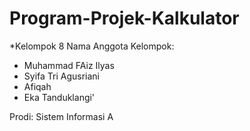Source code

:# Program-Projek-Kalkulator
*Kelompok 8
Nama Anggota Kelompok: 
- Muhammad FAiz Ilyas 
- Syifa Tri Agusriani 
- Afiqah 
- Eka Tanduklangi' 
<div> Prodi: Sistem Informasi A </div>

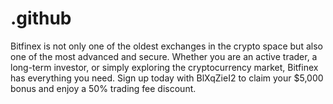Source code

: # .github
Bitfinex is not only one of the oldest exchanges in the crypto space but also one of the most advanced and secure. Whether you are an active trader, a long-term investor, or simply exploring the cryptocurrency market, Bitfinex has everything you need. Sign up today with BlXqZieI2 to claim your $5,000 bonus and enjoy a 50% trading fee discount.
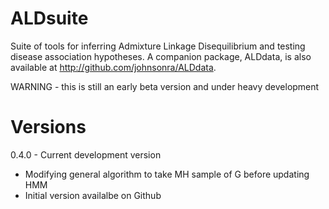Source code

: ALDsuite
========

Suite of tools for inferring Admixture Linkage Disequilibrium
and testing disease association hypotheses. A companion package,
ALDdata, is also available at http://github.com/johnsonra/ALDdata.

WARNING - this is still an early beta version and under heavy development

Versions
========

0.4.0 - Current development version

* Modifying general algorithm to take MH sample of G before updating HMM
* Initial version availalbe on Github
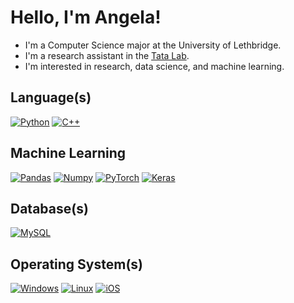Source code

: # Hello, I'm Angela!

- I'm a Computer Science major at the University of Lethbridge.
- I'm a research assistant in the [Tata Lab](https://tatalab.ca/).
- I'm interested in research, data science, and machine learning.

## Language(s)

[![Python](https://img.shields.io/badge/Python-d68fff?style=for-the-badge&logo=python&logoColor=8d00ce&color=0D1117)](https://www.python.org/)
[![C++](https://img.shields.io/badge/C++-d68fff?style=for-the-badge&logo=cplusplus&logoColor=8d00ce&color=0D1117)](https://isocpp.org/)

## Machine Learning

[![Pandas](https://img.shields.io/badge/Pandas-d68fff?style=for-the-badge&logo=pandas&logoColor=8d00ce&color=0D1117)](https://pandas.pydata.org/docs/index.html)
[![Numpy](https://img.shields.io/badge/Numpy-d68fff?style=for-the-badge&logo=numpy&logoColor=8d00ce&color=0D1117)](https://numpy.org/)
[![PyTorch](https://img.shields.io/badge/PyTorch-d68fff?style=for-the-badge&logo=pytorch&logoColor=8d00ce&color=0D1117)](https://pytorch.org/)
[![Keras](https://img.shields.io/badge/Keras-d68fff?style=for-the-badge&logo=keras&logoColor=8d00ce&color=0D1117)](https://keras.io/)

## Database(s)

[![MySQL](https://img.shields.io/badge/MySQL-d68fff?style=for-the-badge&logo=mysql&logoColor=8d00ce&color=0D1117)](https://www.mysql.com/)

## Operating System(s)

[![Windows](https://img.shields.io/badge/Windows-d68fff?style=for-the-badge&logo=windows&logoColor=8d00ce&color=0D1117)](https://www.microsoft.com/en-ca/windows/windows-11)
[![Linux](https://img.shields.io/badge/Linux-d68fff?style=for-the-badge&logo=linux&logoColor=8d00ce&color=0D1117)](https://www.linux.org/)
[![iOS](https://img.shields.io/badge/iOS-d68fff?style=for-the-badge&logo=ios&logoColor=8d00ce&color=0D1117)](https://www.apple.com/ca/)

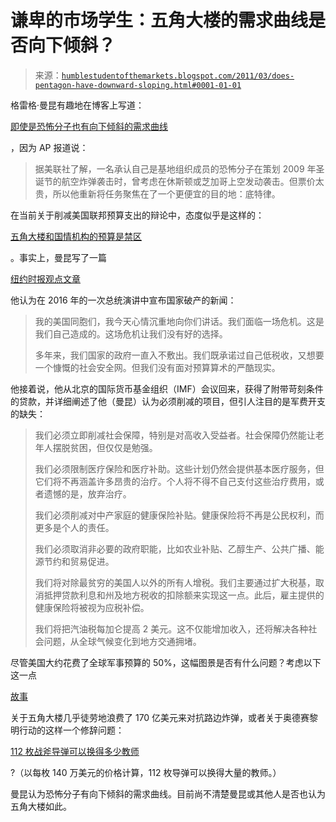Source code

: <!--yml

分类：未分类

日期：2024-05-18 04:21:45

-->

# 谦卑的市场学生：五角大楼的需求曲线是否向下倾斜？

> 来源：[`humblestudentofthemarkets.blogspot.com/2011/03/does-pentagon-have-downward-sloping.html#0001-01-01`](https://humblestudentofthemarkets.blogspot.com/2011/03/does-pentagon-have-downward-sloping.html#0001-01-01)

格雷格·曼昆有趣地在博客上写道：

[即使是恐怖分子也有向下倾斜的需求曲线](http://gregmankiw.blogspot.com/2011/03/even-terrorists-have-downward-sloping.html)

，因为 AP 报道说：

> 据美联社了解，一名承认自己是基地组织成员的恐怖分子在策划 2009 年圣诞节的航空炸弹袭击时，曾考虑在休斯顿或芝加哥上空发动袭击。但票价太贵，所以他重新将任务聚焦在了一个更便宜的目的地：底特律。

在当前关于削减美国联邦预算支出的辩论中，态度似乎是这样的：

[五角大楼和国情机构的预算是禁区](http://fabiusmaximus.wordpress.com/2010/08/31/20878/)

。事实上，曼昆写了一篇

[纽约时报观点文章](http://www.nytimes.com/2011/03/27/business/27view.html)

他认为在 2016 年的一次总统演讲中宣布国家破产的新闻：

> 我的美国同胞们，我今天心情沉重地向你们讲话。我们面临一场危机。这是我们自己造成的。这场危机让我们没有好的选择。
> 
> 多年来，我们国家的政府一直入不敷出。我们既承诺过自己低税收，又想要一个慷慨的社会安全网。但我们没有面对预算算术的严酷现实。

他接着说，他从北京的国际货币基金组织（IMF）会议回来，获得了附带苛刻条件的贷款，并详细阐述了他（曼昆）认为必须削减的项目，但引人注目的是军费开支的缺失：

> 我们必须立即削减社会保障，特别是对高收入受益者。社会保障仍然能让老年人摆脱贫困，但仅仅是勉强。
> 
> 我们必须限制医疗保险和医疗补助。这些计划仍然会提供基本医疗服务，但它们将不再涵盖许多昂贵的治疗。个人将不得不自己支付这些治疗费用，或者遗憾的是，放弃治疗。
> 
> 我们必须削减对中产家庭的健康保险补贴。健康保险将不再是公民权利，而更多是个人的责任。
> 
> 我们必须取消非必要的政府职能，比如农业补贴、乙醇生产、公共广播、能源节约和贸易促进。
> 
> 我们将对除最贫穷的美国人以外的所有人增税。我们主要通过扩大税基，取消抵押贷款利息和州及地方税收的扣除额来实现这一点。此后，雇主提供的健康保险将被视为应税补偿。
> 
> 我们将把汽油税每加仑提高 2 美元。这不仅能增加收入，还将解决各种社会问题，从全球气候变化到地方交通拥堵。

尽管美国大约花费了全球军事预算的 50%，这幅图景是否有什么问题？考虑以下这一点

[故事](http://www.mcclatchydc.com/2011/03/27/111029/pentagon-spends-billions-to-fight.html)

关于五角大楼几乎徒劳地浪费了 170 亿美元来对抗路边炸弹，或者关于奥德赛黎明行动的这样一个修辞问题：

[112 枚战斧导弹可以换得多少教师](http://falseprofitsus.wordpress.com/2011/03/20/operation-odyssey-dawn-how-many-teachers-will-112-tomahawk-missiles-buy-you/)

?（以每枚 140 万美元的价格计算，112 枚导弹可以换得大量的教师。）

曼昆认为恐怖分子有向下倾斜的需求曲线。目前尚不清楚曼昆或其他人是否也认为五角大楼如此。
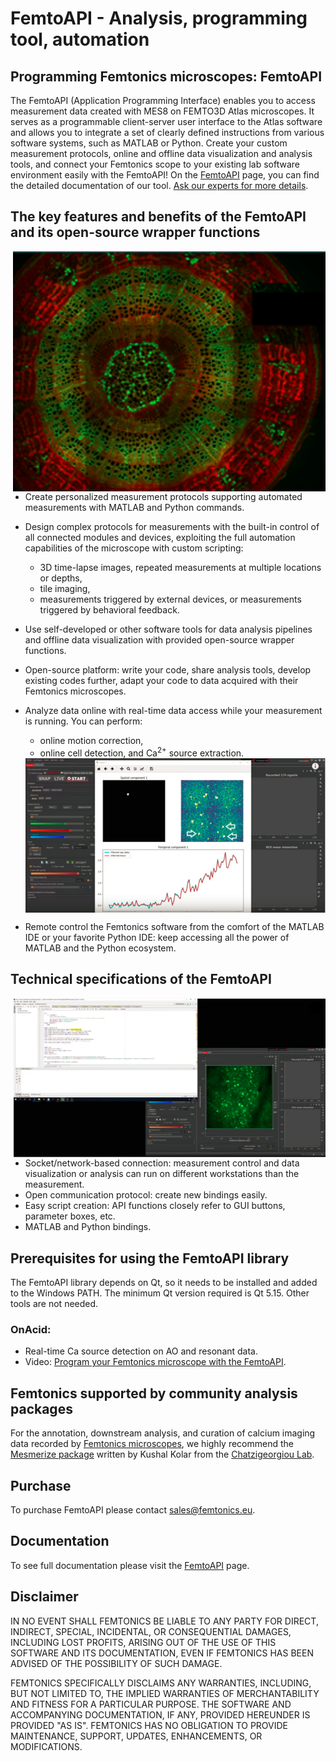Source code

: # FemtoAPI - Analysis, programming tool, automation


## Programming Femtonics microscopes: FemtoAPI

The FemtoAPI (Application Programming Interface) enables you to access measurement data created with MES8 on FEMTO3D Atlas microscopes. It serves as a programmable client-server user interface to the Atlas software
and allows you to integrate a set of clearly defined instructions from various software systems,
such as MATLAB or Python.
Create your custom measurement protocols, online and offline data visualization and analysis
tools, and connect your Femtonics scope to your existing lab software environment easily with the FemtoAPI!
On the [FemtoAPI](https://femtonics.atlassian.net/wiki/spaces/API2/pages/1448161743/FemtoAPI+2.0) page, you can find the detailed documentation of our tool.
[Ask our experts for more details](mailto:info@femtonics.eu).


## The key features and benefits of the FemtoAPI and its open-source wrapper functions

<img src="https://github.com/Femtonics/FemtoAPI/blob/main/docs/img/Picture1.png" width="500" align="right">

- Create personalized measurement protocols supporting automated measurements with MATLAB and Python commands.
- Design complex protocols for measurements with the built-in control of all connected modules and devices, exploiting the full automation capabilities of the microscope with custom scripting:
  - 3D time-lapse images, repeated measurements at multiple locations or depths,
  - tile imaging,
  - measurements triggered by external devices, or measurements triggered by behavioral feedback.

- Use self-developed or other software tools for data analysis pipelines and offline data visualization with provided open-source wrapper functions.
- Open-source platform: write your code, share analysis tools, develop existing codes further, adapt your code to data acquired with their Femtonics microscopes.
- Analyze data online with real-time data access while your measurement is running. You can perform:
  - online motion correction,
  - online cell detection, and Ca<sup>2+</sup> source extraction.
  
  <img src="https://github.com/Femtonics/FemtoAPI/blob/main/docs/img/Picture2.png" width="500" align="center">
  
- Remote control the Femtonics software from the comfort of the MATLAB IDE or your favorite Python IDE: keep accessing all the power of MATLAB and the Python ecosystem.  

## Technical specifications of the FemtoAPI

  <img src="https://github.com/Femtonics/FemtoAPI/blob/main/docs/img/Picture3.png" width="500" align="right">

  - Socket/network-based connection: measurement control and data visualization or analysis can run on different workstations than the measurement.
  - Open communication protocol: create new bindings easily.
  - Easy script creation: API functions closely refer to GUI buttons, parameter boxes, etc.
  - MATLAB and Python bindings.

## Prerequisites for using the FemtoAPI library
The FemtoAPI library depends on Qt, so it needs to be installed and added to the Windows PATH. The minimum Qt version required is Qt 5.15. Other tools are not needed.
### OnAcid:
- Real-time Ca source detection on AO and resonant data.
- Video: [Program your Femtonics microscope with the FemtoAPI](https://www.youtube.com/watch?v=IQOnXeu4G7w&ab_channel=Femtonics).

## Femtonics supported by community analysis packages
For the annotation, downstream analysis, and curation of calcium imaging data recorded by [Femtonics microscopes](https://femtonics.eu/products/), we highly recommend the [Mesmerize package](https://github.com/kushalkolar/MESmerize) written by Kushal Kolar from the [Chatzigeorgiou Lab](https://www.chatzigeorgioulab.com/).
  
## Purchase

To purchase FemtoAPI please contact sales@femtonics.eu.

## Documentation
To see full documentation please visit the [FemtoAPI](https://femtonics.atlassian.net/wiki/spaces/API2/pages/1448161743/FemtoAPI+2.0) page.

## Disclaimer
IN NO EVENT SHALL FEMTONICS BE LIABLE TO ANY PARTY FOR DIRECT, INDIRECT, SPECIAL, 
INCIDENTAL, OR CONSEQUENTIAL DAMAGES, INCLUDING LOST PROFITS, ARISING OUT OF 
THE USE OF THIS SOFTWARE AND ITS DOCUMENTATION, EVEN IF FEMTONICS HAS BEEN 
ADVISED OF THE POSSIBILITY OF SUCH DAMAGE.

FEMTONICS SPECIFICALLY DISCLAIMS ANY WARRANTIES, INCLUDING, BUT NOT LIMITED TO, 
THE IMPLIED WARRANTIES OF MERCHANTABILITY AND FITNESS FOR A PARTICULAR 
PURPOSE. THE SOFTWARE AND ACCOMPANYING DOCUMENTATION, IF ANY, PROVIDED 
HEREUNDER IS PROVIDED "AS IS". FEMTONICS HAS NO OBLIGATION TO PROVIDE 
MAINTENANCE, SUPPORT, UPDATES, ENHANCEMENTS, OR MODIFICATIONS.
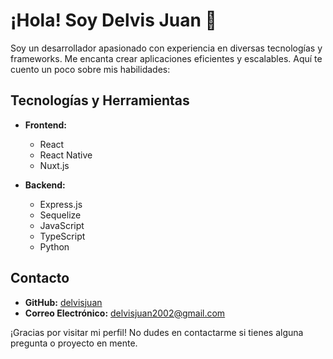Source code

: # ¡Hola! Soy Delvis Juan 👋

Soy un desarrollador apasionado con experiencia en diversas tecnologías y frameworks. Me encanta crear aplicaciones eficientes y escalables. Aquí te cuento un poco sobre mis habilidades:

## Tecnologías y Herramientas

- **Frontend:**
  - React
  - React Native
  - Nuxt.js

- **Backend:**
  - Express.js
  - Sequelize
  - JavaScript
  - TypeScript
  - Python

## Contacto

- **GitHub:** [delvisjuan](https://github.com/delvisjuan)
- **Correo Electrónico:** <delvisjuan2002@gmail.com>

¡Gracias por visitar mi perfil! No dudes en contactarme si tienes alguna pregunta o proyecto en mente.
# # # # #
### EXERCISE
Your answer should be the lines of the records that include the word "please".

### TASK ANSWER
To purchase FemtoAPI please contact sales@femtonics.eu.
To see full documentation please visit the [FemtoAPI](https://femtonics.atlassian.net/wiki/spaces/API2/pages/1448161743/FemtoAPI+2.0) page.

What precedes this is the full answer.